Britain’s shoppers rein in spending in first yearly decline since 2013
Fall less severe than analyst forecasts, with underlying picture one of ‘steady growth’
UK retail sales have recorded their first year-on-year fall since 2013.
British retail sales recorded a first year-on-year decline since 2013 last month as consumers struggled with fast-rising prices and stagnant wages.
Although the fall was less severe than analysts had expected, the official data showed a 0.3 per cent year-on-year dip in sales volumes – the biggest since March 2013. That partly reflected a very strong performance by retailers in October 2016 which distorted the comparison.
“We are continuing to see an underlying picture of steady growth in retail sales, although this October suffered in comparison with a very strong October in 2016,” said Office of National Statistics statistician Kate Davies.
Mild weather also put shoppers off buying winter clothes, underscoring weakness in the figures. But volumes were still far lower that they were before the June, 2016, Brexit vote hit sterling and pushed up inflation.
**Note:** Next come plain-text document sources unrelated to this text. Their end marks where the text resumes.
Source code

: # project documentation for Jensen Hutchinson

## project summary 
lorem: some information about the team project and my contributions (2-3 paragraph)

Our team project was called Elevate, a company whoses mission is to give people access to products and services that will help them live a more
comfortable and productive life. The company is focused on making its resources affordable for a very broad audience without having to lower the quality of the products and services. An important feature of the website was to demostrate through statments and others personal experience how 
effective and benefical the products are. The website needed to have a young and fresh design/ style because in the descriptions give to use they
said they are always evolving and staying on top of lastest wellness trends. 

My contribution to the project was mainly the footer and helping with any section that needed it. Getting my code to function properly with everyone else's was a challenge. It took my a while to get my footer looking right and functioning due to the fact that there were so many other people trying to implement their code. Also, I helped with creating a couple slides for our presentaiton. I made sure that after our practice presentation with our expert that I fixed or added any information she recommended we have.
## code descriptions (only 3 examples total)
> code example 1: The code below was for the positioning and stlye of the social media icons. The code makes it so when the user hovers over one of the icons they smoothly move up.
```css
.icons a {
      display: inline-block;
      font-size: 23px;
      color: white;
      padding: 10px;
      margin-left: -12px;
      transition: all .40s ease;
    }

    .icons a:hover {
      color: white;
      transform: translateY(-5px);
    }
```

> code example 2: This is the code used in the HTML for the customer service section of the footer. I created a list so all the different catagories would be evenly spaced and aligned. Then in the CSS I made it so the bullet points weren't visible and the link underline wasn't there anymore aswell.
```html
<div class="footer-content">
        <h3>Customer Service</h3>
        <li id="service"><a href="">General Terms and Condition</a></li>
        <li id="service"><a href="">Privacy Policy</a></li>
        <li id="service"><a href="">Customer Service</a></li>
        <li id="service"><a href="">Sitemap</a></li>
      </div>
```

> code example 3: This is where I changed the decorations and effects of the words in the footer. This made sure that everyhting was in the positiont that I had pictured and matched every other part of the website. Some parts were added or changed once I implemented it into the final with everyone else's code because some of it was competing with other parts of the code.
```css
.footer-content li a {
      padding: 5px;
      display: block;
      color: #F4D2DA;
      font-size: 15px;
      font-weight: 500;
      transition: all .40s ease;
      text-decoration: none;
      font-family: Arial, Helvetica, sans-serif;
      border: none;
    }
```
Looking at the three months to October, which smooths out monthly volatility in the data, sales growth picked up to 0.9 per cent from 0.7 per cent in the three months to September.
This meant sales volumes in the three months to October were just 1.1 per cent higher than the year before, the weakest growth rate since May, 2013. Sterling rose slightly after the data and British government bond prices edged down as the sales figures came in less weak than suggested by a series of other surveys of retailers.
“This is in stark contrast to the survey data which were pointing to an absolute bloodbath,” said Alan Clarke, an economist with Scotiabank, said. “Things are probably as bad as they are going to get, so I’d be hesitant to extrapolate the downward trend too far,” he added.
“Next year should be a better year as lower inflation and firmer wages reverse this year’s downwards trend.”